La Corte costituzionale colombiana ha dato il via libera ai matrimoni omosessuali in Colombia, una nazione tradizionalmente conservatrice e a maggioranza cattolica.

Sei giudici su nove hanno votato contro la legge attualmente in vigore che prevede che a contrarre il matrimonio possano essere solo coppie eterosessuali e che assegna al parlamento e non alla corte costituzionale il compito di legiferare sulla materia. 

“Ai gay devono essere garantiti gli stessi diritti degli eterosessuali e quindi anche la possibilità di contrarre matrimonio”, ha commentato Alberto Rojas, uno dei giudici che si è espresso a favore dei matrimoni tra persone dello stesso sesso.

Un piccolo gruppo di manifestanti si è riunito davanti alla corte per celebrare la decisione: “Questa decisione dice a tutti i conservatori che i diritti e l’uguaglianza non possono essere bloccati. Ma la lotta davanti a noi è ancora lunga”, sostiene l’attivista Luis Felipe Rodriguez.

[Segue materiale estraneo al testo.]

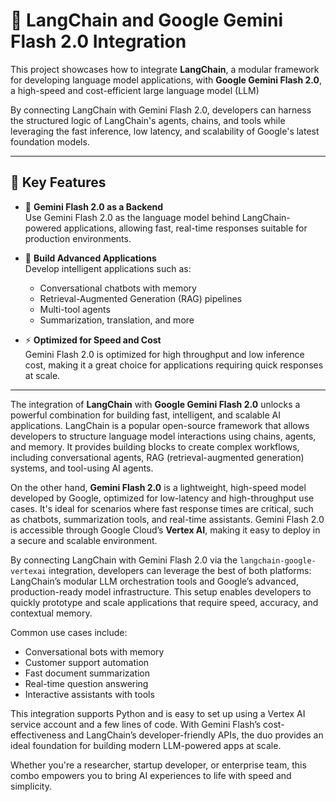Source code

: # 🔗 LangChain and Google Gemini Flash 2.0 Integration

This project showcases how to integrate **LangChain**, a modular framework for developing language model applications, with **Google Gemini Flash 2.0**, a high-speed and cost-efficient large language model (LLM) 

By connecting LangChain with Gemini Flash 2.0, developers can harness the structured logic of LangChain's agents, chains, and tools while leveraging the fast inference, low latency, and scalability of Google's latest foundation models.

---

## 🚀 Key Features

- 🤖 **Gemini Flash 2.0 as a Backend**  
  Use Gemini Flash 2.0 as the language model behind LangChain-powered applications, allowing fast, real-time responses suitable for production environments.

- 🧠 **Build Advanced Applications**  
  Develop intelligent applications such as:
  - Conversational chatbots with memory
  - Retrieval-Augmented Generation (RAG) pipelines
  - Multi-tool agents
  - Summarization, translation, and more

- ⚡ **Optimized for Speed and Cost**  
  Gemini Flash 2.0 is optimized for high throughput and low inference cost, making it a great choice for applications requiring quick responses at scale.

---

The integration of **LangChain** with **Google Gemini Flash 2.0** unlocks a powerful combination for building fast, intelligent, and scalable AI applications. LangChain is a popular open-source framework that allows developers to structure language model interactions using chains, agents, and memory. It provides building blocks to create complex workflows, including conversational agents, RAG (retrieval-augmented generation) systems, and tool-using AI agents.

On the other hand, **Gemini Flash 2.0** is a lightweight, high-speed model developed by Google, optimized for low-latency and high-throughput use cases. It's ideal for scenarios where fast response times are critical, such as chatbots, summarization tools, and real-time assistants. Gemini Flash 2.0 is accessible through Google Cloud’s **Vertex AI**, making it easy to deploy in a secure and scalable environment.

By connecting LangChain with Gemini Flash 2.0 via the `langchain-google-vertexai` integration, developers can leverage the best of both platforms: LangChain’s modular LLM orchestration tools and Google’s advanced, production-ready model infrastructure. This setup enables developers to quickly prototype and scale applications that require speed, accuracy, and contextual memory.

Common use cases include:
- Conversational bots with memory
- Customer support automation
- Fast document summarization
- Real-time question answering
- Interactive assistants with tools

This integration supports Python and is easy to set up using a Vertex AI service account and a few lines of code. With Gemini Flash’s cost-effectiveness and LangChain’s developer-friendly APIs, the duo provides an ideal foundation for building modern LLM-powered apps at scale.

Whether you're a researcher, startup developer, or enterprise team, this combo empowers you to bring AI experiences to life with speed and simplicity.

Adesso la Colombia è la quarta nazione dell’America Latina a permettere i matrimoni gay, insieme a Argentina, Brasile e Uruguay. Messico City e altri stati del Messico hanno approvato leggi che permettono matrimoni omosessuali e la corte costituzionale ha stabilito che dovranno essere applicate a livello nazionale.

Per la prima volta nel 2011 la corte costituzionale colombiana aveva riconosciuto le coppie omosessuali come famiglie e aveva ordinato al parlamento di approvare una legge che riconoscesse loro gli stessi diritti delle coppie eterosessuali.

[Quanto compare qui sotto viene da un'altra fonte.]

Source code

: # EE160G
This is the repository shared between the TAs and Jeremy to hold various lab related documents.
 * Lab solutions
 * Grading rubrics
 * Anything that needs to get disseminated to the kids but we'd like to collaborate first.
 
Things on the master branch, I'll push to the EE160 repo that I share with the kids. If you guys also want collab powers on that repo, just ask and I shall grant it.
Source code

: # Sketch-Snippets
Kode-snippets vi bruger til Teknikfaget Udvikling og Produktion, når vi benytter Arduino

Se il parlamento non fosse riuscito a passare una legge sul tema entro il giugno 2013, le coppie gay avrebbero potuto automaticamente formalizzare la loro unione davanti a un giudice o un notaio.

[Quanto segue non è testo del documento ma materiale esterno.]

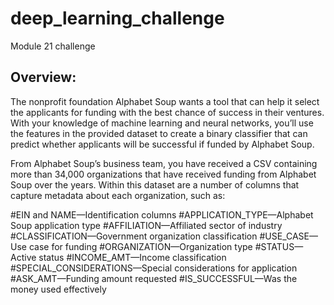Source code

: # deep_learning_challenge
Module 21 challenge 

## Overview:
The nonprofit foundation Alphabet Soup wants a tool that can help it select the applicants for funding with the best chance of success in their ventures. With your knowledge of machine learning and neural networks, you’ll use the features in the provided dataset to create a binary classifier that can predict whether applicants will be successful if funded by Alphabet Soup.

From Alphabet Soup’s business team, you have received a CSV containing more than 34,000 organizations that have received funding from Alphabet Soup over the years. Within this dataset are a number of columns that capture metadata about each organization, such as:

#EIN and NAME—Identification columns
#APPLICATION_TYPE—Alphabet Soup application type
#AFFILIATION—Affiliated sector of industry
#CLASSIFICATION—Government organization classification
#USE_CASE—Use case for funding
#ORGANIZATION—Organization type
#STATUS—Active status
#INCOME_AMT—Income classification
#SPECIAL_CONSIDERATIONS—Special considerations for application
#ASK_AMT—Funding amount requested
#IS_SUCCESSFUL—Was the money used effectively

Ma i principi stabiliti dalla corte erano vaghi e molte coppie sono rimaste in un limbo normativo.

Nel nel 2015 la corte costituzionale aveva già autorizzato le adozioni per le coppie gay, ma un senatore ha proposto un referendum popolare per abrogare la legge. Adesso gli attivisti temono la stessa sfida per i matrimoni omosessuali.

Secondo un’indagine condotta da un’università di Bogotà di orientamento conservatore, nella capitale il 70 per cento dei residenti è contrario all’adozione per le coppie omosessuali e il 57 per cento disapprova i matrimoni gay.